Avoid those sins that are inconsistent with a Form of Godliness, which may be reduced to a tripartite Division; Some hinder the Assu­ming of a Form, others Blast it, whilst it is Pro­fessed; and others do Renounce it, and Cast it off. The sins that hinder the Assuming of a Form, are Prejudice, and Fear.

Prejudice against the Precepts, that command us to cut off the Right hand, which is interpre­ted the Mutilation of the Body; as Fervency of Spirit is the Calenture of the Soul, the Commu­nicating and Doing good, the Wasting the Estate, and being Evil spoken of for the Name of Christ, the Wounding the Reputation, these are the Grievous Commandments of an Hard Master, to which, in stead of Binding them to mens Fingers, they give them a Manumission; and with the Young man in the Gospel, Go away; and with Orpah, salute, and forsake to­gether.

Fear, if with Scylla, they could see a Crown on the Liver of the Sacrifice, the Wages of God­liness, the Divinations of Riches and Honour; they would become Disciples; but when they Observe all that will live Godly in Christ, must suffer Persecution, and through many Tribula­tions we must enter into the Kingdom of hea­ven, they are offended at the Cross of Christ, they think there is a Lyon in the way, that af­frightens them from any Essay of walking in them.

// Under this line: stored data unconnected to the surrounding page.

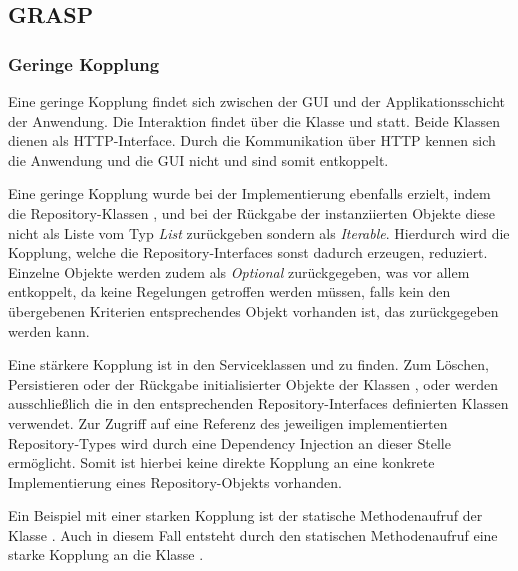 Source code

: 
\subsection{\ac{GRASP}}

\subsubsection*{Geringe Kopplung}
Eine geringe Kopplung findet sich zwischen der \ac{GUI} und der Applikationsschicht der Anwendung.
Die Interaktion findet über die Klasse \href{}{\code{}} und \href{}{\code{}} statt.
Beide Klassen dienen als \ac{HTTP}-Interface.
Durch die Kommunikation über \ac{HTTP} kennen sich die Anwendung und die \ac{GUI} nicht und sind somit entkoppelt.

Eine geringe Kopplung wurde bei der Implementierung ebenfalls erzielt, indem die Repository-Klassen \href{}{\code{}}, \href{}{\code{}} und \href{}{\code{}} bei der Rückgabe der instanziierten Objekte diese nicht als Liste vom Typ \textit{List} zurückgeben sondern als \textit{Iterable}.
Hierdurch wird die Kopplung, welche die Repository-Interfaces sonst dadurch erzeugen, reduziert.
Einzelne Objekte werden zudem als \textit{Optional} zurückgegeben, was vor allem entkoppelt, da keine Regelungen getroffen werden müssen, falls kein den übergebenen Kriterien entsprechendes Objekt vorhanden ist, das zurückgegeben werden kann.

Eine stärkere Kopplung ist in den Serviceklassen \href{}{\code{}} und \href{}{\code{}} zu finden.
Zum Löschen, Persistieren oder der Rückgabe initialisierter Objekte der Klassen \href{}{\code{}}, \href{}{\code{}} oder \href{}{\code{}} werden ausschließlich die in den entsprechenden Repository-Interfaces definierten Klassen verwendet.
Zur Zugriff auf eine Referenz des jeweiligen implementierten Repository-Types wird durch eine \href{}{\code{}}Dependency Injection an dieser Stelle ermöglicht.
Somit ist hierbei keine direkte Kopplung an eine konkrete Implementierung eines Repository-Objekts vorhanden.

Ein Beispiel mit einer starken Kopplung ist der statische Methodenaufruf \href{}{\code{}} der Klasse .
Auch in diesem Fall entsteht durch den statischen Methodenaufruf eine starke Kopplung an die Klasse \href{}{\code{}}.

These sins hinder men from being Catechu­mens, but which is worse, some that are Baptized blast their Profession by a Flagitious Life, live without God in the world, that it had been bet­ter for them they had never known the Way of Truth. Such are they that think it below a Brave Spirit, to tremble at a Threatning, but stifle the Warnings of their own Bosom, and live in Chambering, and Wantonness, Rage, and Riot, Swearing, and Uncleanness, that a man without the Breach of Charity may say, they have no Faith.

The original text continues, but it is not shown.